— THE TASK —
Up to and including the line with "### Speech2Robot Application", restate every line of the records below word for word, from the first line on, leaving out the pictures.

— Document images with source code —

━━━━━━━━━━

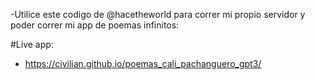 -Utilice este codigo de @hacetheworld para correr mi propio servidor y poder correr mi app de poemas infinitos:

#Live app:
- https://civilian.github.io/poemas_cali_pachanguero_gpt3/
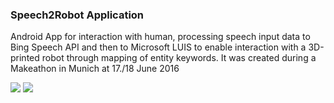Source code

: ### Speech2Robot Application

Android App for interaction with human, processing speech input data to Bing Speech API and then to Microsoft LUIS to enable interaction with a 3D-printed robot through mapping of entity keywords. It was created during a Makeathon in Munich at 17./18 June 2016

<img src="https://github.com/marvin21/Speech2Robot/blob/master/res/makeathon.png">

<img src="https://github.com/marvin21/Speech2Robot/blob/master/res/team.png">
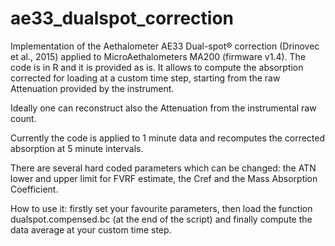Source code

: # ae33_dualspot_correction
Implementation of the Aethalometer AE33 Dual-spot® correction (Drinovec et al., 2015) applied to MicroAethalometers MA200 (firmware v1.4).
The code is in R and it is provided as is.
It allows to compute the absorption corrected for loading at a custom time step, starting from the raw Attenuation provided by the instrument.

Ideally one can reconstruct also the Attenuation from the instrumental raw count.

Currently the code is applied to 1 minute data and recomputes the corrected absorption at 5 minute intervals.

There are several hard coded parameters which can be changed: the ATN lower and upper limit for FVRF estimate, the Cref and the Mass Absorption Coefficient.

How to use it: firstly set your favourite parameters, then load the function dualspot.compensed.bc (at the end of the script) and finally compute the data average at your custom time step.
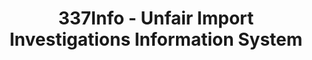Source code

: ---
layout: default
bigquery: https://console.cloud.google.com/bigquery?p=patents-public-data&d=usitc_investigations&page=dataset&project=sheets-management-319211
citation: US International Trade Commission 337Info Unfair Import Investigations Information
  System
contributors: US International Trade Comission
cost: None
description: US International Trade Commission 337Info Unfair Import Investigations
  Information System contains data on investigations done under Section 337. Section
  337 declares the infringement of certain statutory intellectual property rights
  and other forms of unfair competition in import trade to be unlawful practices.
  Most Section 337 investigations involve allegations of patent or registered trademark
  infringement.
documentation: FAQ and tutorial available on the site
last_edit: 04/09/2022, 14:54:26
location: https://pubapps2.usitc.gov/337external/
maintained_by: US International Trade Comission
schema_fields:
- ouiiAttorney
- investigationNo
- respondent
- investigationType
- complainant
- issueDateOtherNonFinal
- finalIdOnViolationIssue
- endDateMarkmanHearing
- markmanHearing
- scheduledStartDateEvidHear
- currentStatus
- id
- currentActiveALJ
- aljAssigned
- actualEndDateEvidHear
- lastUpdated
- trademarkNumbers
- copyrightNumbers
- investigationTermDate
- ouiiParticipation
- gcAttorney
- patentNumbers
- startDateMarkmanHearing
- publication_number
- dateOfPublicationFrNotice
- internalRemand
- teoIdDueDate
- title
- cafcAppeals
- finalIdOnViolationDue
- htsNumbers
- dateCreated
- teoIdIssueDate
- teoReliefGranted
- dateComplaintFiled
- scheduledEndDateEvidHear
- finalDetNoViolation
- invUnfairAct
- docketNo
- actualStartDateEvidHear
- finalDetViolation
- teoProceedingInvolved
- patentNumber
- targetDate
shortname: unfair_import_investigations
tags:
- import
- legal
- trade
timeframe: 2008-2021 (prior to 2008 downloadable as a JSON file)
title: 337Info - Unfair Import Investigations Information System
uuid: 2721f5ec-e599-4890-9265-9706719fc71e
---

━━━━━━━━━━

— SOLUTION TO THIS EXERCISE —
 -Utilice este codigo de @hacetheworld para correr mi propio servidor y poder correr mi app de poemas infinitos:

#Live app:
- https://civilian.github.io/poemas_cali_pachanguero_gpt3/
Source code

: ### Speech2Robot Application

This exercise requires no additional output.